What is required
Every line of the data below should be printed exactly.

Extracted entries

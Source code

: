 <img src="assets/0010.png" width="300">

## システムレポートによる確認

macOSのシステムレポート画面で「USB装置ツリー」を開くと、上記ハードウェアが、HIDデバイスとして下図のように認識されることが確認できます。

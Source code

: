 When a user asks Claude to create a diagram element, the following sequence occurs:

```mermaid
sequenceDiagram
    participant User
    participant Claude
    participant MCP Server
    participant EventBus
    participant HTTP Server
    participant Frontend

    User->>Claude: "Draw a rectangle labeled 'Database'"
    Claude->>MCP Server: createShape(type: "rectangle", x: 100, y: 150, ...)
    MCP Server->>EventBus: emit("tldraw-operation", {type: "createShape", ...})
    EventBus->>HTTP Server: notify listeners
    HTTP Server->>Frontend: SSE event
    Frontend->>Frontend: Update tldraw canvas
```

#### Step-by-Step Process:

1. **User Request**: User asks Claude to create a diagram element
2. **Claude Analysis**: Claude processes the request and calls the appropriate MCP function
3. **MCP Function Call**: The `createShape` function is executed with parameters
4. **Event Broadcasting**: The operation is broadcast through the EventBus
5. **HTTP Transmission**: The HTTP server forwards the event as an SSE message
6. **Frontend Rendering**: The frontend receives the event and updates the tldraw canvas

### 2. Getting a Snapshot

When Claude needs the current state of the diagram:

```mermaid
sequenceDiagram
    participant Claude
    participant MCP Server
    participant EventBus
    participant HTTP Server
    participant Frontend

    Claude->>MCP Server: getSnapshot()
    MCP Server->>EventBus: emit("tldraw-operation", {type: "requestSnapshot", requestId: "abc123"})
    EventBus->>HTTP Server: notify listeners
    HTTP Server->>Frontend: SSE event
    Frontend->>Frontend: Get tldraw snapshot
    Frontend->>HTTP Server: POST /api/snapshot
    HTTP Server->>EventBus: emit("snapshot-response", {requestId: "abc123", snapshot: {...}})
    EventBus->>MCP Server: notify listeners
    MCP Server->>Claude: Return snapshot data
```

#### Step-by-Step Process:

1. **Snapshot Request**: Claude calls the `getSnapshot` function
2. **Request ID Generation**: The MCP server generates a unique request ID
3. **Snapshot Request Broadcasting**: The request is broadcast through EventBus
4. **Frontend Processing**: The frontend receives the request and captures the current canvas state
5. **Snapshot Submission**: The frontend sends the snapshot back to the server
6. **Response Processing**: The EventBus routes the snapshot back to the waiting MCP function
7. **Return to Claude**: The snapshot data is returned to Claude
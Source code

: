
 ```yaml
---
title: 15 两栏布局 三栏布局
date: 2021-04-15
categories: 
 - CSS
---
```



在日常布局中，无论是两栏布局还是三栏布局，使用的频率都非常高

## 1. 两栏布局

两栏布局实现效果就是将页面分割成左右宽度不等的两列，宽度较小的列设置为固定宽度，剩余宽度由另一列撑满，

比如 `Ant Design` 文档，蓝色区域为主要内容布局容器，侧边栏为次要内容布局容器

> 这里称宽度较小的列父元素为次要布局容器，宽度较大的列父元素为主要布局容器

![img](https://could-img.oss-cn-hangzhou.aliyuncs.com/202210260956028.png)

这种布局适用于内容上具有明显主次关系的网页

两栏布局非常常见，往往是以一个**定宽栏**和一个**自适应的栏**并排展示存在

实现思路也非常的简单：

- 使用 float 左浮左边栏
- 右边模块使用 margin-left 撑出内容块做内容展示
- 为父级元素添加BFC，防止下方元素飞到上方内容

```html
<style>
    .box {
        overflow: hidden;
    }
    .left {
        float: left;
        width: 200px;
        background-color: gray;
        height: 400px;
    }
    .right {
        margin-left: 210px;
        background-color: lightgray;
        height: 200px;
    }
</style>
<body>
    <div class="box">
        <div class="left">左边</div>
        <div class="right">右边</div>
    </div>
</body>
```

Task solution
Source code

: <img src="assets/0010.png" width="300">

## システムレポートによる確認

macOSのシステムレポート画面で「USB装置ツリー」を開くと、上記ハードウェアが、HIDデバイスとして下図のように認識されることが確認できます。

Source code

: When a user asks Claude to create a diagram element, the following sequence occurs:

```mermaid
sequenceDiagram
    participant User
    participant Claude
    participant MCP Server
    participant EventBus
    participant HTTP Server
    participant Frontend

    User->>Claude: "Draw a rectangle labeled 'Database'"
    Claude->>MCP Server: createShape(type: "rectangle", x: 100, y: 150, ...)
    MCP Server->>EventBus: emit("tldraw-operation", {type: "createShape", ...})
    EventBus->>HTTP Server: notify listeners
    HTTP Server->>Frontend: SSE event
    Frontend->>Frontend: Update tldraw canvas
```

#### Step-by-Step Process:

1. **User Request**: User asks Claude to create a diagram element
2. **Claude Analysis**: Claude processes the request and calls the appropriate MCP function
3. **MCP Function Call**: The `createShape` function is executed with parameters
4. **Event Broadcasting**: The operation is broadcast through the EventBus
5. **HTTP Transmission**: The HTTP server forwards the event as an SSE message
6. **Frontend Rendering**: The frontend receives the event and updates the tldraw canvas

### 2. Getting a Snapshot

When Claude needs the current state of the diagram:

```mermaid
sequenceDiagram
    participant Claude
    participant MCP Server
    participant EventBus
    participant HTTP Server
    participant Frontend

    Claude->>MCP Server: getSnapshot()
    MCP Server->>EventBus: emit("tldraw-operation", {type: "requestSnapshot", requestId: "abc123"})
    EventBus->>HTTP Server: notify listeners
    HTTP Server->>Frontend: SSE event
    Frontend->>Frontend: Get tldraw snapshot
    Frontend->>HTTP Server: POST /api/snapshot
    HTTP Server->>EventBus: emit("snapshot-response", {requestId: "abc123", snapshot: {...}})
    EventBus->>MCP Server: notify listeners
    MCP Server->>Claude: Return snapshot data
```

#### Step-by-Step Process:

1. **Snapshot Request**: Claude calls the `getSnapshot` function
2. **Request ID Generation**: The MCP server generates a unique request ID
3. **Snapshot Request Broadcasting**: The request is broadcast through EventBus
4. **Frontend Processing**: The frontend receives the request and captures the current canvas state
5. **Snapshot Submission**: The frontend sends the snapshot back to the server
6. **Response Processing**: The EventBus routes the snapshot back to the waiting MCP function
7. **Return to Claude**: The snapshot data is returned to Claude
Source code

:
 ```yaml
---
title: 15 两栏布局 三栏布局
date: 2021-04-15
categories: 
 - CSS
---
```



在日常布局中，无论是两栏布局还是三栏布局，使用的频率都非常高

## 1. 两栏布局

两栏布局实现效果就是将页面分割成左右宽度不等的两列，宽度较小的列设置为固定宽度，剩余宽度由另一列撑满，

比如 `Ant Design` 文档，蓝色区域为主要内容布局容器，侧边栏为次要内容布局容器

> 这里称宽度较小的列父元素为次要布局容器，宽度较大的列父元素为主要布局容器

![img](https://could-img.oss-cn-hangzhou.aliyuncs.com/202210260956028.png)

这种布局适用于内容上具有明显主次关系的网页

两栏布局非常常见，往往是以一个**定宽栏**和一个**自适应的栏**并排展示存在

实现思路也非常的简单：

- 使用 float 左浮左边栏
- 右边模块使用 margin-left 撑出内容块做内容展示
- 为父级元素添加BFC，防止下方元素飞到上方内容

```html
<style>
    .box {
        overflow: hidden;
    }
    .left {
        float: left;
        width: 200px;
        background-color: gray;
        height: 400px;
    }
    .right {
        margin-left: 210px;
        background-color: lightgray;
        height: 200px;
    }
</style>
<body>
    <div class="box">
        <div class="left">左边</div>
        <div class="right">右边</div>
    </div>
</body>
```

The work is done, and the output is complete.